SQL Database Design Tips
Introduction
You as a developer may always use ORMs for CRUD operations, but it’s recommended that every developer have at least a basic knowledge about databases and queries as there might be some limitations with ORMs when you get into complicated queries.
Anyhow, we are not talking about ORMs vs DB queries in this post. Therefore, if you are a DBA or you are interested in using SQL server, a relational Database Management System for your back-end, it's important to consider a few things to have a well-designed database and good performance. Also, if you are manipulating data as a data-scientist, data analyst and so, it's important to know how to write efficient queries.

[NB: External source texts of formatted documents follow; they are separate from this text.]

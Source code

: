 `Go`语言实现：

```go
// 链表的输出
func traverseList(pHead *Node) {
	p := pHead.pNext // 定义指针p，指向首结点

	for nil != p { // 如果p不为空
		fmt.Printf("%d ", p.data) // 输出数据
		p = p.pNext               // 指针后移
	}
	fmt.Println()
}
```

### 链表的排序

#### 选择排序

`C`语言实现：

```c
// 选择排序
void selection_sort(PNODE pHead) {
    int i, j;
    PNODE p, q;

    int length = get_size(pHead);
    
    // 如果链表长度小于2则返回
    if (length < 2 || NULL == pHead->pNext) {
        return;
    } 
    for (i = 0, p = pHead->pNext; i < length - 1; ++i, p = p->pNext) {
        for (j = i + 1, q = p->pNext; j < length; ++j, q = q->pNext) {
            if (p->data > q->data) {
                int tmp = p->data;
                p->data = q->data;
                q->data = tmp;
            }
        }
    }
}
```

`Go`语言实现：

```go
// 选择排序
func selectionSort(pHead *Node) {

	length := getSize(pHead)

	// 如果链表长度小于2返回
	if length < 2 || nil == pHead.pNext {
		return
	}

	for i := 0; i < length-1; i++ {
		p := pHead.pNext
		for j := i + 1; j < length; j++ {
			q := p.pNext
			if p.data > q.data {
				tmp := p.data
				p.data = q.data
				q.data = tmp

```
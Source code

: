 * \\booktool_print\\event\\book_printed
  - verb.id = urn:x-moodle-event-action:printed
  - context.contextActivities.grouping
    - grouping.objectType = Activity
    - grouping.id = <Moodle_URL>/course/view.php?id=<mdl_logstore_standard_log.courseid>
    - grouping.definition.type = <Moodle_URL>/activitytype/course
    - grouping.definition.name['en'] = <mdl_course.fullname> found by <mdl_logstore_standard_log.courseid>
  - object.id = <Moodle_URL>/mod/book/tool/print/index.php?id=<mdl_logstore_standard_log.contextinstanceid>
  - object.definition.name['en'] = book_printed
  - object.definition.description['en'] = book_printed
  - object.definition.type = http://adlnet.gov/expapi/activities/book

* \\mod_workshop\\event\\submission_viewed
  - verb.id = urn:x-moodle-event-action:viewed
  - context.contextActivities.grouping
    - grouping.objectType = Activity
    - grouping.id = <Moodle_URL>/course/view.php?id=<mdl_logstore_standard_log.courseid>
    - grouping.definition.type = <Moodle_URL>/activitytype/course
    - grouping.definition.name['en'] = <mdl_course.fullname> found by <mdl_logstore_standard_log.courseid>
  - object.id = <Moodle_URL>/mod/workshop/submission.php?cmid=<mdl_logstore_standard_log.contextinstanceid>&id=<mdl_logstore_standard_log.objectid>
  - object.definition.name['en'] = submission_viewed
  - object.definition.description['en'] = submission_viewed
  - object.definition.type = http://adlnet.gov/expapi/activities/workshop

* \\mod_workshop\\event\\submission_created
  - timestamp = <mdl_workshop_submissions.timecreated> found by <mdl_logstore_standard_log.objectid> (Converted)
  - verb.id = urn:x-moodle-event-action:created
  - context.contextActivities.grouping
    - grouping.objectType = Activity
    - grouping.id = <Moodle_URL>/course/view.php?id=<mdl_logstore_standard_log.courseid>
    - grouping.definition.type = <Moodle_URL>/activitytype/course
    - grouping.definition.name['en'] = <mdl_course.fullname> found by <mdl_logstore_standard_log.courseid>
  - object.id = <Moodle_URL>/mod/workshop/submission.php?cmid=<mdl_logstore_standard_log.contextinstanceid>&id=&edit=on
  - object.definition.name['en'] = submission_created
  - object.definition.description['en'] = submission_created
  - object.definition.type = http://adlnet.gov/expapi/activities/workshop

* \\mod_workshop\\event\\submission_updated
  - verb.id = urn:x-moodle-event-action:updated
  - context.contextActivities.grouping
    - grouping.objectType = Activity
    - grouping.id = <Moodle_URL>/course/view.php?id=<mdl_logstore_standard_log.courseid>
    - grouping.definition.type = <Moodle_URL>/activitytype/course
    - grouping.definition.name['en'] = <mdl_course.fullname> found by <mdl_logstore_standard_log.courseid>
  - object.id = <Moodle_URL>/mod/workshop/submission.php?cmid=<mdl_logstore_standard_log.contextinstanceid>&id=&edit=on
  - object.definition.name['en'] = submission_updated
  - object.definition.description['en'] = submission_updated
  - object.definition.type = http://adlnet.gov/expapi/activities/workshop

In this article, some tips are mentioned briefly to be considered when designing databases in SQL server.
Normalize & Denormalize
Normalization is a way of organizing data in database to reduce redundancy and improve data integrity and avoid maintenance problems.
It's done through obeying some simple rules so-called normal forms e.g. 1NF, 2NF, ...
The first 3 applicable forms are as follows:
Rule No. 1 (1NF) : Do not have multiple values in a cell
As an example in the following table, the column “employee_phone” has more than 1 value in it and is multi-valued.
employee_no |
Employee_name |
Employee_phone |
452 |
Simin Maleki |
00989199999999, 00989181111111 |
You can apply first Normal Form by converting "employee_phone" attribute to single-valued as you see in the table below:
employee_no |
Employee_name |
Employee_phone |
452 |
Simin Maleki |
00989199999999 |
452 |
Simin Maleki |
00989181111111 |
Rule No. 2 (2NF) : Remove partial dependency by breaking your table in two tables. All values must depend on the whole primary key if you have more than one column which makes the primary key together (composite primary key).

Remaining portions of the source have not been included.